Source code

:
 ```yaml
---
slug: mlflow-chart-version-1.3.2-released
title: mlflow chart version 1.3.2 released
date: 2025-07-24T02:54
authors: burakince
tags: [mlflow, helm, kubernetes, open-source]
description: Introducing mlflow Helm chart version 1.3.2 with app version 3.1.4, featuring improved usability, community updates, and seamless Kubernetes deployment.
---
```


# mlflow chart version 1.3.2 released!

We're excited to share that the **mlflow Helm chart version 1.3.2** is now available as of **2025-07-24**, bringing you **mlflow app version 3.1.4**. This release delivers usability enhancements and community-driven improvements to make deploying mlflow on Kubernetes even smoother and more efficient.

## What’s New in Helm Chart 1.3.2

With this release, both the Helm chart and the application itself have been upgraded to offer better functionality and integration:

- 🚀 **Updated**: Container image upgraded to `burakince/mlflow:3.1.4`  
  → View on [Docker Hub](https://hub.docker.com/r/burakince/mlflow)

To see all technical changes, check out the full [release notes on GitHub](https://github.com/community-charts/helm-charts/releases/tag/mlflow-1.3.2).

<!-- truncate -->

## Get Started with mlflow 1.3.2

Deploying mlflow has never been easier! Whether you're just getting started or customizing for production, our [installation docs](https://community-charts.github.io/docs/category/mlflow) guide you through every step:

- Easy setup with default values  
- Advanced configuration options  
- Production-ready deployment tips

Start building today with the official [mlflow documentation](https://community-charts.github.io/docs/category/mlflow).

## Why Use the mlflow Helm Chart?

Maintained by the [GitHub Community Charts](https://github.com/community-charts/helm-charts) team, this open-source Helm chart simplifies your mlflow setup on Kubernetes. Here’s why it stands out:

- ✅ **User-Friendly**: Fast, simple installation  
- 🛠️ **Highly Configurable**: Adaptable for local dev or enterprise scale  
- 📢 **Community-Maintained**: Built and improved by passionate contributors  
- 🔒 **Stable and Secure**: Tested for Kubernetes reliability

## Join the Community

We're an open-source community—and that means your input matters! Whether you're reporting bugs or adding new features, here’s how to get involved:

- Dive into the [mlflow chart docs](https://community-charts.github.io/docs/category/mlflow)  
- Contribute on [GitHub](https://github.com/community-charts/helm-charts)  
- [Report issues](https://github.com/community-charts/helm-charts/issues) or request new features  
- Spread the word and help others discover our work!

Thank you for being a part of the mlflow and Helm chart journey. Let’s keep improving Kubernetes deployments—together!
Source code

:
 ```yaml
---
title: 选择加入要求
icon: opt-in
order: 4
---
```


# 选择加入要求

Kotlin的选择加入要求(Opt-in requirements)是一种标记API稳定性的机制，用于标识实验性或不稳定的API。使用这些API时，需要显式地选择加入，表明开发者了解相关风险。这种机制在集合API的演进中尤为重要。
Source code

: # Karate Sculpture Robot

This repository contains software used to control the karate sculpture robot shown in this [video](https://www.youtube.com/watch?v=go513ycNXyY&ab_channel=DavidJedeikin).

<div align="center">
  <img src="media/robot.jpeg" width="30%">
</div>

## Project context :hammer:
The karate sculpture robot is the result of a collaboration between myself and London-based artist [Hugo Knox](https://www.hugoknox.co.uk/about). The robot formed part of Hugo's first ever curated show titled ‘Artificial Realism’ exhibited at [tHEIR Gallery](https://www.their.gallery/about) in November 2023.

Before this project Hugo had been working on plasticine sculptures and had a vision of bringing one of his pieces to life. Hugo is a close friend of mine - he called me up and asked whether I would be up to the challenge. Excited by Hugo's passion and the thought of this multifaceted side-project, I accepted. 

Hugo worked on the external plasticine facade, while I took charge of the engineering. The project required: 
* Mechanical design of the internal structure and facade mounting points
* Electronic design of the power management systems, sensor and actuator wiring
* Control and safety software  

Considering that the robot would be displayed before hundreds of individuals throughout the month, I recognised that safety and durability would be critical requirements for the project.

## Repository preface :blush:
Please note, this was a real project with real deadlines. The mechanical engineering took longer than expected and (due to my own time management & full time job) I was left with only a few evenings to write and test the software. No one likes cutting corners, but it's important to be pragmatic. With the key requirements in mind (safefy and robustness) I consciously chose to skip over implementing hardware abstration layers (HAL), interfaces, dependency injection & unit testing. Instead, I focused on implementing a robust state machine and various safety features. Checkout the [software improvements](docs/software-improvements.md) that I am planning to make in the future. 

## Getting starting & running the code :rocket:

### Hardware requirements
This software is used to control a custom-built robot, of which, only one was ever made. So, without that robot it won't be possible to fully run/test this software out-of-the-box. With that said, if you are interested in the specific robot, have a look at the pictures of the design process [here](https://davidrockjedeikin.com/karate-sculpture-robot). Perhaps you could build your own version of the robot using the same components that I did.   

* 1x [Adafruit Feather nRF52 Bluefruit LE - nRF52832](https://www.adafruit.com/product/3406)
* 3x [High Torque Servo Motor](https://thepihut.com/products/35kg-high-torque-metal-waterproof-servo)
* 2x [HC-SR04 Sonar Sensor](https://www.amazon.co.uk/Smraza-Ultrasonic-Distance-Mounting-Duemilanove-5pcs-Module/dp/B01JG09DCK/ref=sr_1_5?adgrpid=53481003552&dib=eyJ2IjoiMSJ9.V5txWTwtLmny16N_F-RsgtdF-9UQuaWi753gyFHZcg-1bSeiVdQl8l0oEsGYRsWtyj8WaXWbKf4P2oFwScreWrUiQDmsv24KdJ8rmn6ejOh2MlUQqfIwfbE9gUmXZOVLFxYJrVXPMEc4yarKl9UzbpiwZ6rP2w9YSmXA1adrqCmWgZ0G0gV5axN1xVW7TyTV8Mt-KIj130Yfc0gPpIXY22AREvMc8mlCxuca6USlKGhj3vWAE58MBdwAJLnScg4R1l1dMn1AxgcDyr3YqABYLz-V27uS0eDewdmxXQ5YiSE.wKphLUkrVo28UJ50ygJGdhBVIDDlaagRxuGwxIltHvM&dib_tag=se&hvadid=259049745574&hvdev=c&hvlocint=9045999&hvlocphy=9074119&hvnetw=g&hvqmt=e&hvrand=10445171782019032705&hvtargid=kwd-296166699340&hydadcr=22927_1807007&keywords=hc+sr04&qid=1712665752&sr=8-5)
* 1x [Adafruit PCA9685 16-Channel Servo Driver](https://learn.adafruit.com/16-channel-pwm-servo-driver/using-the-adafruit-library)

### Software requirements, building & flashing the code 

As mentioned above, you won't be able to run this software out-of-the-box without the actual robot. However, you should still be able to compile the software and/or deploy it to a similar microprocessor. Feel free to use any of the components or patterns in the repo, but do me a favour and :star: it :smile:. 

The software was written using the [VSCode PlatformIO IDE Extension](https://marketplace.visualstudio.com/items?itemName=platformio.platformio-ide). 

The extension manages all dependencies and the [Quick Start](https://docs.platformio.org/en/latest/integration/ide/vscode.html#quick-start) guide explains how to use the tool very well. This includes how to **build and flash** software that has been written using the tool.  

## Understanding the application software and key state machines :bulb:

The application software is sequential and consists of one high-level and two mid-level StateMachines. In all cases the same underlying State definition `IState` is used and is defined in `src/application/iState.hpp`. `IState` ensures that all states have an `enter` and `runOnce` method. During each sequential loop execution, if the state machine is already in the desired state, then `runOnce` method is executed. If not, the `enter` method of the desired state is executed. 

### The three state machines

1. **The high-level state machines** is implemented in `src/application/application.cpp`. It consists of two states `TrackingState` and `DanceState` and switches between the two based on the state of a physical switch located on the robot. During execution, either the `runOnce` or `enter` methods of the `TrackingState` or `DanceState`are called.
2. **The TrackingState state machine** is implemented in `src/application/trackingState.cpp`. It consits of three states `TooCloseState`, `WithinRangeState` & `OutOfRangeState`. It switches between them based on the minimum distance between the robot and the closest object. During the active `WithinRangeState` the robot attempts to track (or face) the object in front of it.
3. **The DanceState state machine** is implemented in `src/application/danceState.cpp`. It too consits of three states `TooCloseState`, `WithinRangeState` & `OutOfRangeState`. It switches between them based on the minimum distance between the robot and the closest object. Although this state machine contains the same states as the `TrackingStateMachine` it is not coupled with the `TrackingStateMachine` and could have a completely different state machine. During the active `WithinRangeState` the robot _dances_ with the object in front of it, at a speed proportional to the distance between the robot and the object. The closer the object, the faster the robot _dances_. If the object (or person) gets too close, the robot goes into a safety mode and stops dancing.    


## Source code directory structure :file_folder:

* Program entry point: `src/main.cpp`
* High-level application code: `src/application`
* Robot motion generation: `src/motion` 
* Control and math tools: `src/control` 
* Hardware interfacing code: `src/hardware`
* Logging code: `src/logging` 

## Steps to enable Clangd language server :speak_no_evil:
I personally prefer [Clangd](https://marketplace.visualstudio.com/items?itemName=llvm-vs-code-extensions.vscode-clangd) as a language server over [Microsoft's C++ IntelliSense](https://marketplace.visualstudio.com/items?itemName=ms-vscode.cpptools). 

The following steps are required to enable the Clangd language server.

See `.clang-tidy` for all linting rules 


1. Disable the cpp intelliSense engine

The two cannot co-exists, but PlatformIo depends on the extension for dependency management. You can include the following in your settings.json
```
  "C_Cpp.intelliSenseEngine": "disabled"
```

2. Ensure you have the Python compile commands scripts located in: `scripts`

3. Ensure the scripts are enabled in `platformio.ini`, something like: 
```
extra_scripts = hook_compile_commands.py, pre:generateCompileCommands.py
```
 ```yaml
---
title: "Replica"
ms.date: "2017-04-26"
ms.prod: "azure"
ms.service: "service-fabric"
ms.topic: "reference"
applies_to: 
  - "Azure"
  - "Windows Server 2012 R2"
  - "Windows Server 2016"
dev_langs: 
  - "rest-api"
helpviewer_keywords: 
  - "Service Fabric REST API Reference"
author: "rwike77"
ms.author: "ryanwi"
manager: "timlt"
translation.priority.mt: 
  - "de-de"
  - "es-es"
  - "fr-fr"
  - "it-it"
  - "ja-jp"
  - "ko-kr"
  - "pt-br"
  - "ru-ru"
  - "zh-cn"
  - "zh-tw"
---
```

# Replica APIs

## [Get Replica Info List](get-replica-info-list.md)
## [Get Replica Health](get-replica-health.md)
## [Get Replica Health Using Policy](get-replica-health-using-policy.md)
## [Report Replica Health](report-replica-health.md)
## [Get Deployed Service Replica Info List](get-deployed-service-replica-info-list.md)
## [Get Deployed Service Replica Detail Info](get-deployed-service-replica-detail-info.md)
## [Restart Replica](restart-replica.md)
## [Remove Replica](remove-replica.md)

□ □ □ □

**EXERCISE DIRECTIONS**
Looking at the records above, return exactly the lines from the line with "facade mounting points" to the line with "## Repository preface", both ends included.

**RESPONSE AREA**
* Mechanical design of the internal structure and facade mounting points
* Electronic design of the power management systems, sensor and actuator wiring
* Control and safety software  

Considering that the robot would be displayed before hundreds of individuals throughout the month, I recognised that safety and durability would be critical requirements for the project.

## Repository preface :blush:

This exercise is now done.